RDC : après sa rupture avec le MLC, Me Djagast Djamba lance un courant fondé sur le souverainisme congolais
L'avocat annonce un courant de pensée plutôt qu'un parti, avec une structure tournée en priorité vers les questions sécuritaires. « Penser, former, avant de prétendre diriger. »
RDC : après sa rupture avec le MLC, Me Djagast Djamba lance un courant fondé sur le souverainisme congolais
AFP
Me Djagast Djamba a annoncé, mercredi 26 août à Kinshasa, la création d’un courant politique fondé sur le souverainisme congolais. L’avocat et acteur politique venait de rompre ses amarres avec le Mouvement de libération du Congo, le parti de Jean-Pierre Bemba.
Sa démarche n’est pas celle d’un nouveau parti. Lors d’un point de presse, il a tenu à écarter d’emblée cette lecture. « Je ne suis pas en train de vouloir supprimer le pluralisme politique, ni m’attaquer aux partis politiques. Je veux que le souverainisme soit le socle qui gouverne et qui dirige », a-t-il déclaré. Le concept doit selon lui s’imposer comme un courant de pensée, capable de dépasser les discours et les débats théoriques.
Penser et former avant de prétendre diriger
L’ordre des étapes qu’il propose est explicite. « Au lieu de créer un parti politique, parce que je suis un acteur politique, je veux d’abord asseoir avant tout un courant qui aura d’abord pour vocation de penser, de former, avant de prétendre diriger », a-t-il expliqué.

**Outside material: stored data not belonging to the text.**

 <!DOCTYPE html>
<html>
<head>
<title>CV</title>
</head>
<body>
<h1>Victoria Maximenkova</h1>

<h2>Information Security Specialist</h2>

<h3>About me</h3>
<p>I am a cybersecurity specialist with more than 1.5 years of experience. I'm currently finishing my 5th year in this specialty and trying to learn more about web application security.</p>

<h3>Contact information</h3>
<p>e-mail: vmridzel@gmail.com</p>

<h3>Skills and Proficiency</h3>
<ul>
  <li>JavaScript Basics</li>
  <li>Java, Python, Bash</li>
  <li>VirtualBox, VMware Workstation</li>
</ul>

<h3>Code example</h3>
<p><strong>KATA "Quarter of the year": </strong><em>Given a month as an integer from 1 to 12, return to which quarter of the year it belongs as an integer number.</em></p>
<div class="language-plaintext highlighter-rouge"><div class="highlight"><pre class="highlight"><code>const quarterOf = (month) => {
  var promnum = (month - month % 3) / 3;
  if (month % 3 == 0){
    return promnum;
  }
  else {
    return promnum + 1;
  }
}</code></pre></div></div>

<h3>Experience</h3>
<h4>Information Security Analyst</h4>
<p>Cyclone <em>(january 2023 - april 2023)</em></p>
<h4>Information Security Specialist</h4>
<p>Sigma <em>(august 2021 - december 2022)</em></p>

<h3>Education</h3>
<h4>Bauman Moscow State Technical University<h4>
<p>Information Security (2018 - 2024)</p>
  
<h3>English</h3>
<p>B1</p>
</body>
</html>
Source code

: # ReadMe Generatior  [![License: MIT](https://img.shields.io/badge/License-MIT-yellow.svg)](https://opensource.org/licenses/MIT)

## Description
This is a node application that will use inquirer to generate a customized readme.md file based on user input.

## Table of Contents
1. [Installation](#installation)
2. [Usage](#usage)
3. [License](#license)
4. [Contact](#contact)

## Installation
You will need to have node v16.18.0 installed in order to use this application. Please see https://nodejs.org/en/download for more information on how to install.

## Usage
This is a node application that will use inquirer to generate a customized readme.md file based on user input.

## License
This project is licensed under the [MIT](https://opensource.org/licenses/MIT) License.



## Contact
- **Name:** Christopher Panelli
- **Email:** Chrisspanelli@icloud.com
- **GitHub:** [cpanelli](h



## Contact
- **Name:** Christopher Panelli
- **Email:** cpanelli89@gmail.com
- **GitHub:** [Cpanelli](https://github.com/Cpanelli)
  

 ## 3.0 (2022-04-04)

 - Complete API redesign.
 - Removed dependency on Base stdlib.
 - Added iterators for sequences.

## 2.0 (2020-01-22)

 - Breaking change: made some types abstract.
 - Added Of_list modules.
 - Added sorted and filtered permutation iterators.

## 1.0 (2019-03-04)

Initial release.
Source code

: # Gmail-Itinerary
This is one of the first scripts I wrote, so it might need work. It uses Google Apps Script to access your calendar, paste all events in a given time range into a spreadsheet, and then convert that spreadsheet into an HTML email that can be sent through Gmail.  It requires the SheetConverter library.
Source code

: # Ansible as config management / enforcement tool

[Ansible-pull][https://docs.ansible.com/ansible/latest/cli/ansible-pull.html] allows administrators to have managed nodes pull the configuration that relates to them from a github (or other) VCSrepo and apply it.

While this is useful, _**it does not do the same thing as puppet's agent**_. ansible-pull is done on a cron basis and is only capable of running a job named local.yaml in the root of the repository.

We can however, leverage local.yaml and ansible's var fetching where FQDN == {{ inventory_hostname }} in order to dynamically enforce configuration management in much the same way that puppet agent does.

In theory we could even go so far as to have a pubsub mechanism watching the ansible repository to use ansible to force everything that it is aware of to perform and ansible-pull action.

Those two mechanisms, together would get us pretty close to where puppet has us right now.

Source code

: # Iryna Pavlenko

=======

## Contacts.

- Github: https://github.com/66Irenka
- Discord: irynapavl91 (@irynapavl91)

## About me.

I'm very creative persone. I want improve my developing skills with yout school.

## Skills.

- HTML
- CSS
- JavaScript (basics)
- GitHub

Il dit son irritation devant le parcours de certains diplômés. « Lorsque je vois des personnes, une fois terminée l’université, où d’ailleurs elles sont formées comme chercheurs dans un État qui a besoin d’ouvriers et de cadres, vouloir devenir ministre sans jamais avoir travaillé… C’est pourquoi, à un moment, nous devons penser puissance congolaise au lieu et place de puissance des animateurs politiques. Nous devons penser puissance structurelle étatique au lieu et place de puissance partisane. »
L’opposition qu’il pose entre la puissance de l’État et celle des appareils partisans est le cœur de son argument. Elle revient à dire que la faiblesse congolaise ne tiendrait pas au nombre d’acteurs politiques, mais à la solidité des structures qu’ils occupent.
Une structure annoncée, tournée vers la sécurité
Pour donner corps à cette vision, Me Djamba annonce la mise en place prochaine d’un cadre formel, chargé de porter la doctrine souverainiste par des travaux de réflexion. Cette structure se penchera en priorité sur les questions sécuritaires et sur les autres enjeux stratégiques de la République démocratique du Congo.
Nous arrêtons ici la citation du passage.